(INPUT DATA):

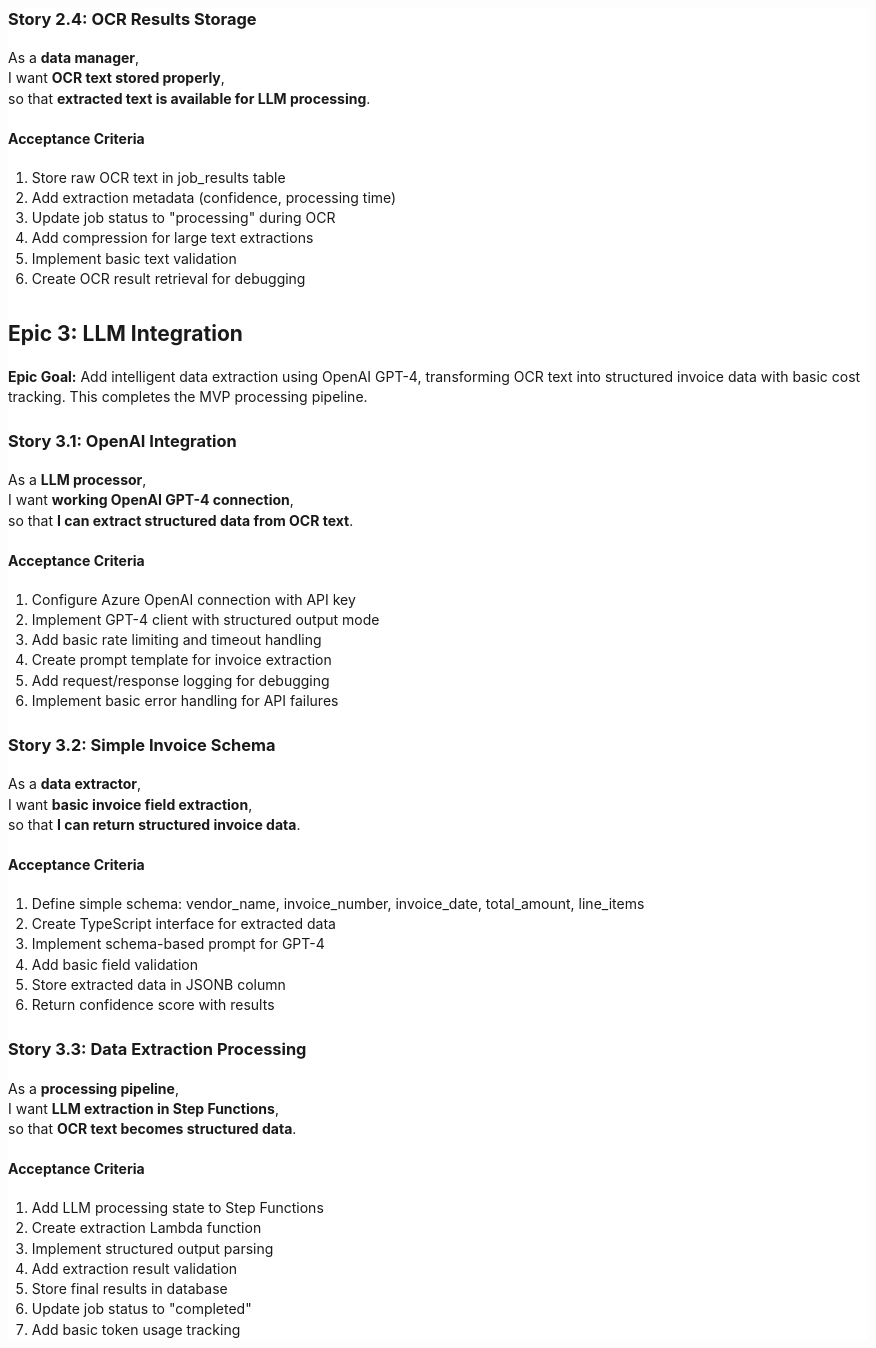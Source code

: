### Story 2.4: OCR Results Storage
As a **data manager**,  
I want **OCR text stored properly**,  
so that **extracted text is available for LLM processing**.

#### Acceptance Criteria
1. Store raw OCR text in job_results table
2. Add extraction metadata (confidence, processing time)
3. Update job status to "processing" during OCR
4. Add compression for large text extractions
5. Implement basic text validation
6. Create OCR result retrieval for debugging

## Epic 3: LLM Integration

**Epic Goal:** Add intelligent data extraction using OpenAI GPT-4, transforming OCR text into structured invoice data with basic cost tracking. This completes the MVP processing pipeline.

### Story 3.1: OpenAI Integration
As a **LLM processor**,  
I want **working OpenAI GPT-4 connection**,  
so that **I can extract structured data from OCR text**.

#### Acceptance Criteria
1. Configure Azure OpenAI connection with API key
2. Implement GPT-4 client with structured output mode
3. Add basic rate limiting and timeout handling
4. Create prompt template for invoice extraction
5. Add request/response logging for debugging
6. Implement basic error handling for API failures

### Story 3.2: Simple Invoice Schema
As a **data extractor**,  
I want **basic invoice field extraction**,  
so that **I can return structured invoice data**.

#### Acceptance Criteria
1. Define simple schema: vendor_name, invoice_number, invoice_date, total_amount, line_items
2. Create TypeScript interface for extracted data
3. Implement schema-based prompt for GPT-4
4. Add basic field validation
5. Store extracted data in JSONB column
6. Return confidence score with results

### Story 3.3: Data Extraction Processing  
As a **processing pipeline**,  
I want **LLM extraction in Step Functions**,  
so that **OCR text becomes structured data**.

#### Acceptance Criteria
1. Add LLM processing state to Step Functions
2. Create extraction Lambda function
3. Implement structured output parsing
4. Add extraction result validation
5. Store final results in database
6. Update job status to "completed"
7. Add basic token usage tracking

(TASK STATEMENT):
Reproduce verbatim only the lines from the one holding "4. Create prompt" through the end of the records.

(EXERCISE SOLUTION):
4. Create prompt template for invoice extraction
5. Add request/response logging for debugging
6. Implement basic error handling for API failures

### Story 3.2: Simple Invoice Schema
As a **data extractor**,  
I want **basic invoice field extraction**,  
so that **I can return structured invoice data**.

#### Acceptance Criteria
1. Define simple schema: vendor_name, invoice_number, invoice_date, total_amount, line_items
2. Create TypeScript interface for extracted data
3. Implement schema-based prompt for GPT-4
4. Add basic field validation
5. Store extracted data in JSONB column
6. Return confidence score with results

### Story 3.3: Data Extraction Processing  
As a **processing pipeline**,  
I want **LLM extraction in Step Functions**,  
so that **OCR text becomes structured data**.

#### Acceptance Criteria
1. Add LLM processing state to Step Functions
2. Create extraction Lambda function
3. Implement structured output parsing
4. Add extraction result validation
5. Store final results in database
6. Update job status to "completed"
7. Add basic token usage tracking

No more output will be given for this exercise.